Step-by-step explanation:
The feasible region of a linear program is always convex. In order to prove this, we need to show that if two points are feasible solutions, then any point on the line segment connecting them is also a feasible solution.
- Let (x1, . . . , xn) and (y1, . . . , yn) be feasible solutions for the linear program.
- Any point on the line segment connecting these two points can be expressed as (1-t)(x1, . . . , xn) + t(y1, . . . , yn), where t is a scalar between 0 and 1.
- By the definition of a linear program, if (x1, . . . , xn) and (y1, . . . , yn) are feasible, then for any linear constraint, a1x1 + ... + anxn ≥ b and a1y1 + ... + anyn ≥ b.
- Substituting the expression for the point on the line segment, we get a1((1-t)x1 + ty1) + ... + an((1-t)xn + tyn) ≥ b.

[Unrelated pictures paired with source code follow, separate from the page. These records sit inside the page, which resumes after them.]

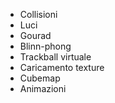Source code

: - Collisioni
- Luci
- Gourad
- Blinn-phong
- Trackball virtuale
- Caricamento texture
- Cubemap
- Animazioni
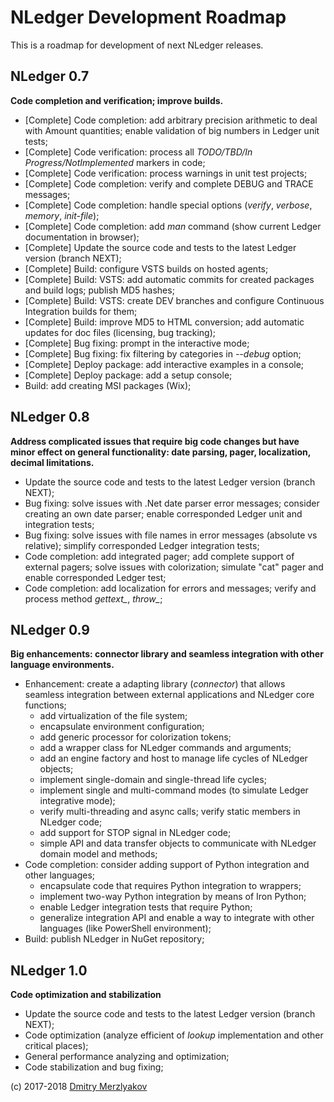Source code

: # NLedger Development Roadmap

This is a roadmap for development of next NLedger releases.

## NLedger 0.7

**Code completion and verification; improve builds.**

- [Complete] Code completion: add arbitrary precision arithmetic to deal with Amount quantities;
  enable validation of big numbers in Ledger unit tests;
- [Complete] Code verification: process all *TODO/TBD/In Progress/NotImplemented* markers in code;
- [Complete] Code verification: process warnings in unit test projects;
- [Complete] Code completion: verify and complete DEBUG and TRACE messages;
- [Complete] Code completion: handle special options (*verify*, *verbose*, *memory*, *init-file*);
- [Complete] Code completion: add *man* command (show current Ledger documentation in browser);
- [Complete] Update the source code and tests to the latest Ledger version (branch NEXT);
- [Complete] Build: configure VSTS builds on hosted agents;
- [Complete] Build: VSTS: add automatic commits for created packages and build logs; publish MD5 hashes;
- [Complete] Build: VSTS: create DEV branches and configure Continuous Integration builds for them;
- [Complete] Build: improve MD5 to HTML conversion; add automatic updates for doc files (licensing, bug tracking);
- [Complete] Bug fixing: prompt in the interactive mode;
- [Complete] Bug fixing: fix filtering by categories in *--debug* option;
- [Complete] Deploy package: add interactive examples in a console;
- [Complete] Deploy package: add a setup console;
- Build: add creating MSI packages (Wix);

## NLedger 0.8

**Address complicated issues that require big code changes but have minor effect 
on general functionality: date parsing, pager, localization, decimal limitations.**

- Update the source code and tests to the latest Ledger version (branch NEXT);
- Bug fixing: solve issues with .Net date parser error messages; 
  consider creating an own date parser; enable corresponded Ledger unit and integration tests;
- Bug fixing: solve issues with file names in error messages (absolute vs relative); 
  simplify corresponded Ledger integration tests;
- Code completion: add integrated pager; add complete support of external pagers;
  solve issues with colorization; simulate "cat" pager and enable corresponded Ledger test;
- Code completion: add localization for errors and messages; 
  verify and process method *gettext_*, *throw_*;

## NLedger 0.9

**Big enhancements: connector library and seamless integration with other language environments.**

- Enhancement: create a adapting library (*connector*) that allows seamless integration
  between external applications and NLedger core functions;
  - add virtualization of the file system;
  - encapsulate environment configuration;
  - add generic processor for colorization tokens;
  - add a wrapper class for NLedger commands and arguments;
  - add an engine factory and host to manage life cycles of NLedger objects;
  - implement single-domain and single-thread life cycles;
  - implement single and multi-command modes (to simulate Ledger integrative mode);
  - verify multi-threading and async calls; verify static members in NLedger code;
  - add support for STOP signal in NLedger code; 
  - simple API and data transfer objects to communicate with NLedger domain model and methods;
- Code completion: consider adding support of Python integration and other languages;
  - encapsulate code that requires Python integration to wrappers;
  - implement two-way Python integration by means of Iron Python;
  - enable Ledger integration tests that require Python;
  - generalize integration API and enable a way to integrate with other languages (like PowerShell environment);
- Build: publish NLedger in NuGet repository;

## NLedger 1.0

**Code optimization and stabilization**

- Update the source code and tests to the latest Ledger version (branch NEXT);
- Code optimization (analyze efficient of *lookup* implementation and other critical places);
- General performance analyzing and optimization;
- Code stabilization and bug fixing;

(c) 2017-2018 [Dmitry Merzlyakov](mailto:dmitry.merzlyakov@gmail.com)
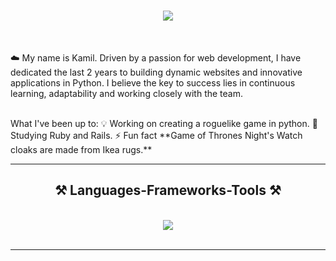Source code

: <h1 align="center">
    <img src="https://readme-typing-svg.herokuapp.com/?font=Righteous&size=35&center=true&vCenter=true&width=500&height=70&duration=4000&lines=Hello+world!+👋;+I'm+Camil!;" />
</h1>
<br/>
<p align="">☁️ My name is Kamil. Driven by a passion for web development, I have dedicated the last 2 years to building dynamic websites and innovative applications in Python. I believe the key to success lies in continuous learning, adaptability and working closely with the team.</p>

<br/>

<div align="">
 What I've been up to:
💡  Working on creating a roguelike game in python.
🔭  Studying Ruby and Rails.
⚡ Fun fact **Game of Thrones Night's Watch cloaks are made from Ikea rugs.**
 </div>
 
 <hr/>
 
<h2 align="center">⚒️ Languages-Frameworks-Tools ⚒️</h2>
<br/>
<div align="center">
    <img src="https://skillicons.dev/icons?i=python,bash,django,flask,fastapi,mysql,postgresql,sqlite,mongodb,firebase,redis,rabbitmq,kafka,pycharm,neovim,postman,obsidian" /><br>
</div>
<br/>
<hr/>
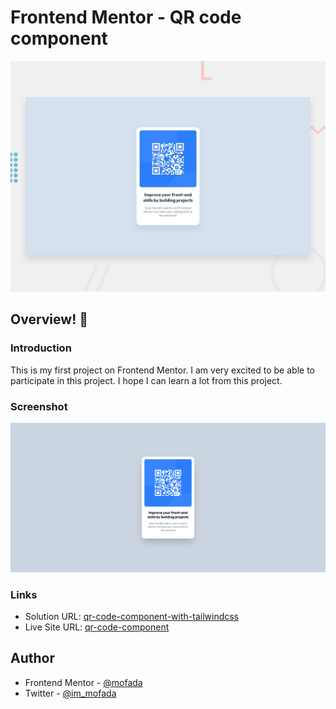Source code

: # Frontend Mentor - QR code component

![Design preview for the QR code component coding challenge](./preview.jpg)

## Overview! 👋

### Introduction

This is my first project on Frontend Mentor. I am very excited to be able to participate in this
project. I hope I can learn a lot from this project.

### Screenshot

![screenshot](screenshot/screenshot.png)

### Links

- Solution URL: [qr-code-component-with-tailwindcss](https://www.frontendmentor.io/challenges/qr-code-component-iux_sIO_H/solutions/tailwindcss-G5mnzkJKWK/edit)
- Live Site URL: [qr-code-component](https://mofada.github.io/recipe-page/)

## Author

- Frontend Mentor - [@mofada](https://www.frontendmentor.io/profile/mofada)
- Twitter - [@im_mofada](https://x.com/im_mofada)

- Expanding and simplifying the inequality, we have ((1-t)(a1x1 + ... + anxn) + t(a1y1 + ... + anyn)) ≥ b.
- Since (x1, . . . , xn) and (y1, . . . , yn) are feasible, the left-hand side of the inequality is greater than or equal to b.
- Therefore, any point on the line segment connecting (x1, . . . , xn) and (y1, . . . , yn) is also a feasible solution.
This shows that the feasible region is convex.